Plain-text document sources
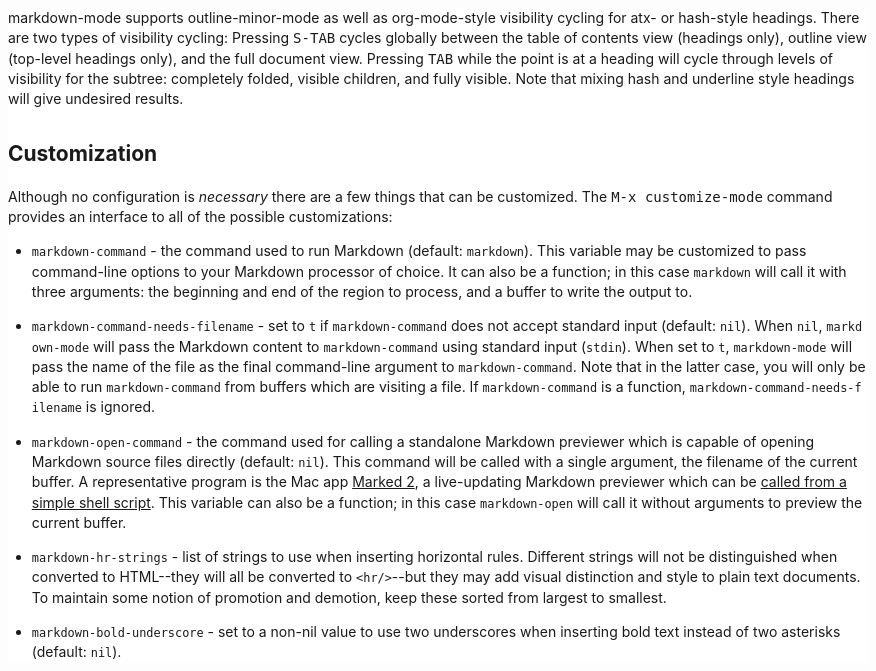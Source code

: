 markdown-mode supports outline-minor-mode as well as org-mode-style
visibility cycling for atx- or hash-style headings.  There are two
types of visibility cycling: Pressing <kbd>S-TAB</kbd> cycles globally between
the table of contents view (headings only), outline view (top-level
headings only), and the full document view.  Pressing <kbd>TAB</kbd> while the
point is at a heading will cycle through levels of visibility for the
subtree: completely folded, visible children, and fully visible.
Note that mixing hash and underline style headings will give undesired
results.

## Customization

Although no configuration is *necessary* there are a few things
that can be customized.  The <kbd>M-x customize-mode</kbd> command
provides an interface to all of the possible customizations:

  * `markdown-command` - the command used to run Markdown (default:
    `markdown`).  This variable may be customized to pass
    command-line options to your Markdown processor of choice.  It can
    also be a function; in this case `markdown` will call it with three
    arguments: the beginning and end of the region to process, and
    a buffer to write the output to.

  * `markdown-command-needs-filename` - set to `t` if
    `markdown-command` does not accept standard input (default:
    `nil`).  When `nil`, `markdown-mode` will pass the Markdown
    content to `markdown-command` using standard input (`stdin`).
    When set to `t`, `markdown-mode` will pass the name of the file
    as the final command-line argument to `markdown-command`.  Note
    that in the latter case, you will only be able to run
    `markdown-command` from buffers which are visiting a file.  If
    `markdown-command` is a function, `markdown-command-needs-filename`
    is ignored.

  * `markdown-open-command` - the command used for calling a standalone
    Markdown previewer which is capable of opening Markdown source files
    directly (default: `nil`).  This command will be called
    with a single argument, the filename of the current buffer.
    A representative program is the Mac app [Marked 2][], a
    live-updating Markdown previewer which can be [called from a
    simple shell script](https://jblevins.org/log/marked-2-command).
    This variable can also be a function; in this case `markdown-open`
    will call it without arguments to preview the current buffer.

  * `markdown-hr-strings` - list of strings to use when inserting
    horizontal rules.  Different strings will not be distinguished
    when converted to HTML--they will all be converted to
    `<hr/>`--but they may add visual distinction and style to plain
    text documents.  To maintain some notion of promotion and
    demotion, keep these sorted from largest to smallest.

  * `markdown-bold-underscore` - set to a non-nil value to use two
    underscores when inserting bold text instead of two asterisks
    (default: `nil`).


  [melpa-link]: https://melpa.org/#/markdown-mode
  [melpa-stable-link]: https://stable.melpa.org/#/markdown-mode
  [melpa-badge]: https://melpa.org/packages/markdown-mode-badge.svg
  [melpa-stable-badge]: https://stable.melpa.org/packages/markdown-mode-badge.svg
  [travis-link]: https://travis-ci.org/jrblevin/markdown-mode
  [travis-badge]: https://travis-ci.org/jrblevin/markdown-mode.svg?branch=master
  [leanpub-link]: https://leanpub.com/markdown-mode
  [leanpub-badge]: https://img.shields.io/badge/leanpub-guide-orange.svg
[Markdown]: http://daringfireball.net/projects/markdown/
[release notes]: https://jblevins.org/projects/markdown-mode/rev-2-3
 [guide]: https://leanpub.com/markdown-mode
[MELPA Stable]: http://stable.melpa.org/
[use-package]: https://github.com/jwiegley/use-package
[markdown-mode.el]: https://jblevins.org/projects/markdown-mode/markdown-mode.el
 [elpa-markdown-mode]: https://packages.debian.org/sid/lisp/elpa-markdown-mode
 [elpa-ubuntu]: http://packages.ubuntu.com/search?keywords=elpa-markdown-mode
 [emacs-goodies-el]: http://packages.debian.org/emacs-goodies-el
 [emacs-goodies-el-ubuntu]: http://packages.ubuntu.com/search?keywords=emacs-goodies-el
 [emacs-goodies]: https://apps.fedoraproject.org/packages/emacs-goodies
 [textproc/markdown-mode]: http://pkgsrc.se/textproc/markdown-mode
 [macports-package]: https://trac.macports.org/browser/trunk/dports/editors/markdown-mode.el/Portfile
 [macports-ticket]: http://trac.macports.org/ticket/35716
 [freebsd-port]: http://svnweb.freebsd.org/ports/head/textproc/markdown-mode.el
  [ei]: https://github.com/Fanael/edit-indirect/
[Marked 2]: https://itunes.apple.com/us/app/marked-2/id890031187?mt=12&uo=4&at=11l5Vs&ct=mm
[Ikiwiki]: https://ikiwiki.info
[SmartyPants]: http://daringfireball.net/projects/smartypants/
[GFM]: http://github.github.com/github-flavored-markdown/
[GFM comments]: https://help.github.com/articles/writing-on-github/
[since 2014]: https://github.com/blog/1825-task-lists-in-all-markdown-documents
[Docter]: https://github.com/alampros/Docter
 [contrib]: https://github.com/jrblevin/markdown-mode/graphs/contributors
 [issues]: https://github.com/jrblevin/markdown-mode/issues
[Version 1.1]: https://jblevins.org/projects/markdown-mode/rev-1-1
[Version 1.2]: https://jblevins.org/projects/markdown-mode/rev-1-2
[Version 1.3]: https://jblevins.org/projects/markdown-mode/rev-1-3
[Version 1.4]: https://jblevins.org/projects/markdown-mode/rev-1-4
[Version 1.5]: https://jblevins.org/projects/markdown-mode/rev-1-5
[Version 1.6]: https://jblevins.org/projects/markdown-mode/rev-1-6
[Version 1.7]: https://jblevins.org/projects/markdown-mode/rev-1-7
[Version 1.8]: https://jblevins.org/projects/markdown-mode/rev-1-8
[Version 1.8.1]: https://jblevins.org/projects/markdown-mode/rev-1-8-1
[Version 1.9]: https://jblevins.org/projects/markdown-mode/rev-1-9
[Version 2.0]: https://jblevins.org/projects/markdown-mode/rev-2-0
[Version 2.1]: https://jblevins.org/projects/markdown-mode/rev-2-1
[Version 2.2]: https://jblevins.org/projects/markdown-mode/rev-2-2
[Version 2.3]: https://jblevins.org/projects/markdown-mode/rev-2-3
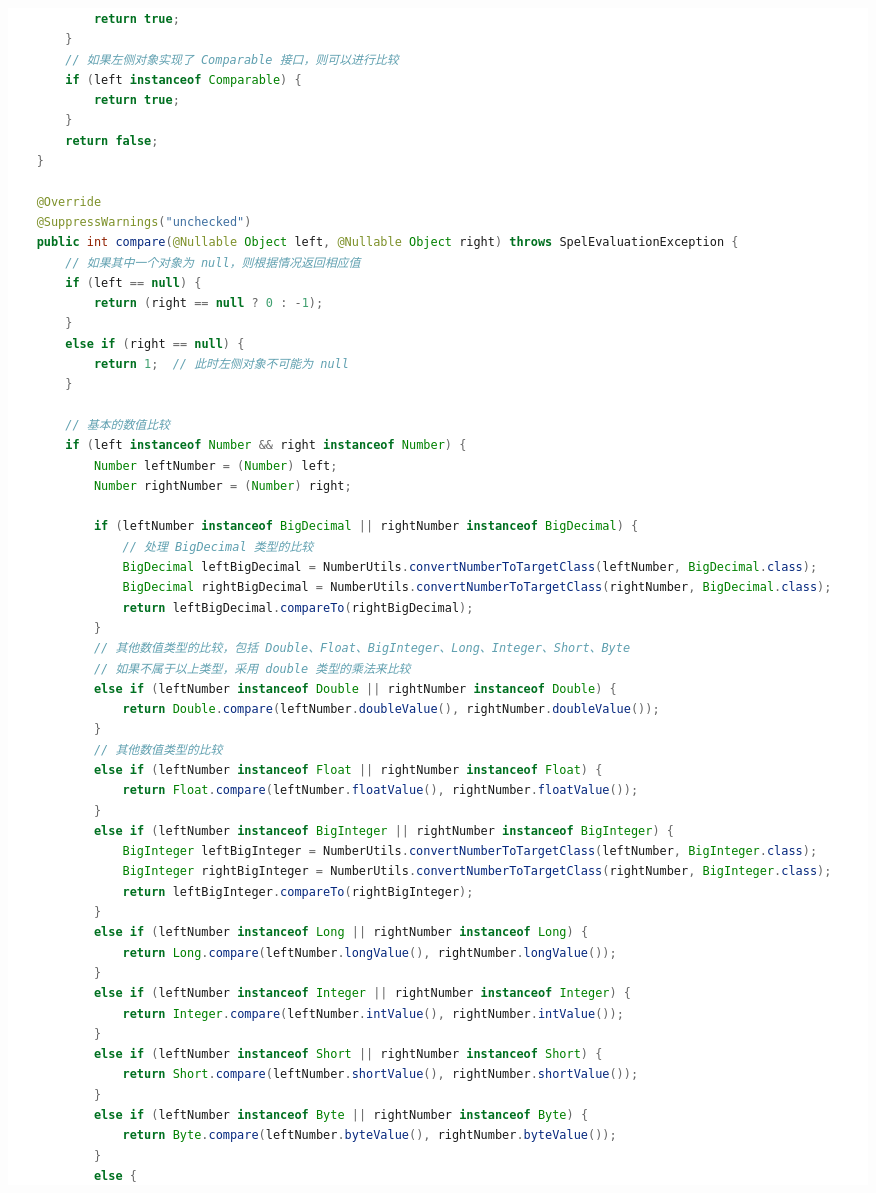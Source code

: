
 ```java
			return true;
		}
		// 如果左侧对象实现了 Comparable 接口，则可以进行比较
		if (left instanceof Comparable) {
			return true;
		}
		return false;
	}

	@Override
	@SuppressWarnings("unchecked")
	public int compare(@Nullable Object left, @Nullable Object right) throws SpelEvaluationException {
		// 如果其中一个对象为 null，则根据情况返回相应值
		if (left == null) {
			return (right == null ? 0 : -1);
		}
		else if (right == null) {
			return 1;  // 此时左侧对象不可能为 null
		}

		// 基本的数值比较
		if (left instanceof Number && right instanceof Number) {
			Number leftNumber = (Number) left;
			Number rightNumber = (Number) right;

			if (leftNumber instanceof BigDecimal || rightNumber instanceof BigDecimal) {
				// 处理 BigDecimal 类型的比较
				BigDecimal leftBigDecimal = NumberUtils.convertNumberToTargetClass(leftNumber, BigDecimal.class);
				BigDecimal rightBigDecimal = NumberUtils.convertNumberToTargetClass(rightNumber, BigDecimal.class);
				return leftBigDecimal.compareTo(rightBigDecimal);
			}
            // 其他数值类型的比较，包括 Double、Float、BigInteger、Long、Integer、Short、Byte
            // 如果不属于以上类型，采用 double 类型的乘法来比较
			else if (leftNumber instanceof Double || rightNumber instanceof Double) {
				return Double.compare(leftNumber.doubleValue(), rightNumber.doubleValue());
			}
            // 其他数值类型的比较
			else if (leftNumber instanceof Float || rightNumber instanceof Float) {
				return Float.compare(leftNumber.floatValue(), rightNumber.floatValue());
			}
			else if (leftNumber instanceof BigInteger || rightNumber instanceof BigInteger) {
				BigInteger leftBigInteger = NumberUtils.convertNumberToTargetClass(leftNumber, BigInteger.class);
				BigInteger rightBigInteger = NumberUtils.convertNumberToTargetClass(rightNumber, BigInteger.class);
				return leftBigInteger.compareTo(rightBigInteger);
			}
			else if (leftNumber instanceof Long || rightNumber instanceof Long) {
				return Long.compare(leftNumber.longValue(), rightNumber.longValue());
			}
			else if (leftNumber instanceof Integer || rightNumber instanceof Integer) {
				return Integer.compare(leftNumber.intValue(), rightNumber.intValue());
			}
			else if (leftNumber instanceof Short || rightNumber instanceof Short) {
				return Short.compare(leftNumber.shortValue(), rightNumber.shortValue());
			}
			else if (leftNumber instanceof Byte || rightNumber instanceof Byte) {
				return Byte.compare(leftNumber.byteValue(), rightNumber.byteValue());
			}
			else {
```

- _TASK TO COMPLETE_
Of all the entries above, retype exactly the lines from the line with "[melpa-stable-link]: https://stable.melpa.org/#/markdown-mode" to the line with "[leanpub-link]: https://leanpub.com/markdown-mode", both included, and no others.

- _SOLUTION TO THIS TASK_
  [melpa-stable-link]: https://stable.melpa.org/#/markdown-mode
  [melpa-badge]: https://melpa.org/packages/markdown-mode-badge.svg
  [melpa-stable-badge]: https://stable.melpa.org/packages/markdown-mode-badge.svg
  [travis-link]: https://travis-ci.org/jrblevin/markdown-mode
  [travis-badge]: https://travis-ci.org/jrblevin/markdown-mode.svg?branch=master
  [leanpub-link]: https://leanpub.com/markdown-mode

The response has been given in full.